Item 3. | Source and Amount of Funds or Other Consideration. |
Prior to the completion of the Issuer’s initial public offering (the “IPO”), the Reporting Person received various equity awards denominated in Common Stock in connection with, and as partial consideration for, his service to the Issuer. Immediately following the IPO, the Reporting Person beneficially owned 3,715,507 shares of Common Stock, or 4.3% of the shares of Common Stock outstanding, immediately following the IPO.

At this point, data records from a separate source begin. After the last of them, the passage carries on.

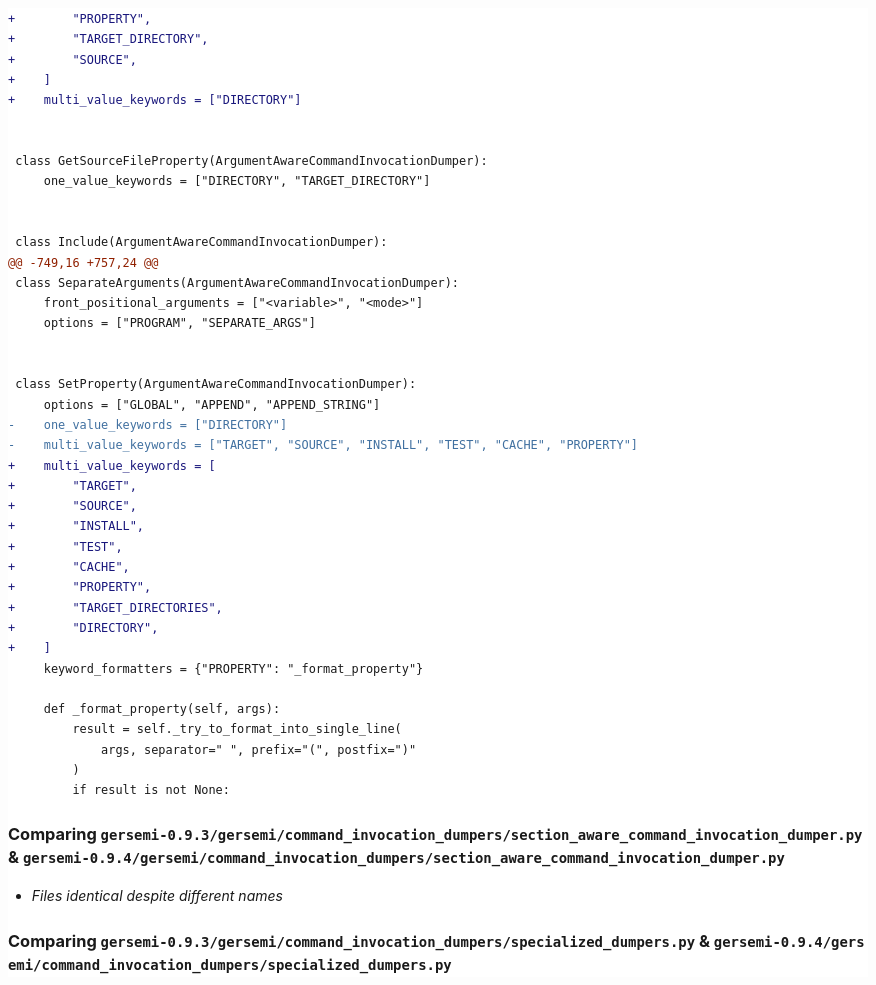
 ```diff
+        "PROPERTY",
+        "TARGET_DIRECTORY",
+        "SOURCE",
+    ]
+    multi_value_keywords = ["DIRECTORY"]
 
 
 class GetSourceFileProperty(ArgumentAwareCommandInvocationDumper):
     one_value_keywords = ["DIRECTORY", "TARGET_DIRECTORY"]
 
 
 class Include(ArgumentAwareCommandInvocationDumper):
@@ -749,16 +757,24 @@
 class SeparateArguments(ArgumentAwareCommandInvocationDumper):
     front_positional_arguments = ["<variable>", "<mode>"]
     options = ["PROGRAM", "SEPARATE_ARGS"]
 
 
 class SetProperty(ArgumentAwareCommandInvocationDumper):
     options = ["GLOBAL", "APPEND", "APPEND_STRING"]
-    one_value_keywords = ["DIRECTORY"]
-    multi_value_keywords = ["TARGET", "SOURCE", "INSTALL", "TEST", "CACHE", "PROPERTY"]
+    multi_value_keywords = [
+        "TARGET",
+        "SOURCE",
+        "INSTALL",
+        "TEST",
+        "CACHE",
+        "PROPERTY",
+        "TARGET_DIRECTORIES",
+        "DIRECTORY",
+    ]
     keyword_formatters = {"PROPERTY": "_format_property"}
 
     def _format_property(self, args):
         result = self._try_to_format_into_single_line(
             args, separator=" ", prefix="(", postfix=")"
         )
         if result is not None:
```

### Comparing `gersemi-0.9.3/gersemi/command_invocation_dumpers/section_aware_command_invocation_dumper.py` & `gersemi-0.9.4/gersemi/command_invocation_dumpers/section_aware_command_invocation_dumper.py`

 * *Files identical despite different names*

### Comparing `gersemi-0.9.3/gersemi/command_invocation_dumpers/specialized_dumpers.py` & `gersemi-0.9.4/gersemi/command_invocation_dumpers/specialized_dumpers.py`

Following the IPO, the Reporting Person has continued to receive compensatory equity awards in connection with his continued service to the Issuer, in each case pursuant to equity compensation plans approved by the Issuer’s stockholders. The vesting of such equity awards has resulted in the Reporting Person acquiring beneficial ownership over the shares of Common Stock underlying such awards.
Item 4. | Purpose of Transaction. |
The Reporting Person has entered into a trading plan (the “Trading Plan”) pursuant to Rule 10b5-1 under the Securities Exchange Act of 1934, as amended. Pursuant to the Trading Plan, a broker dealer will make periodic sales of up to an aggregate of 900,000 shares of Common Stock on behalf of the Reporting Person, subject to the terms of the Trading Plan.
The foregoing description of the Trading Plan is qualified in its entirety by the full text of the Trading Plan, the form of which is included as an exhibit to this Schedule 13D and is incorporated herein by reference.
CUSIP No. 74340E103 | 13D | Page 3 of 6 pages |
General
The Reporting Person acquired the securities described in this Schedule 13D in connection with his service as the Chief Executive Officer and director of the Issuer and he intends to review his investments in the Issuer on a continuing basis. Any actions the Reporting Person might undertake may be made at any time and from time to time without prior notice and will be dependent upon the Reporting Person’s review of numerous factors, including, but not limited to: an ongoing evaluation of the Issuer’s business, financial condition, operations and prospects; price levels of the Issuer’s securities; general market, industry and economic conditions; the relative attractiveness of alternative business and investment opportunities; and other future developments.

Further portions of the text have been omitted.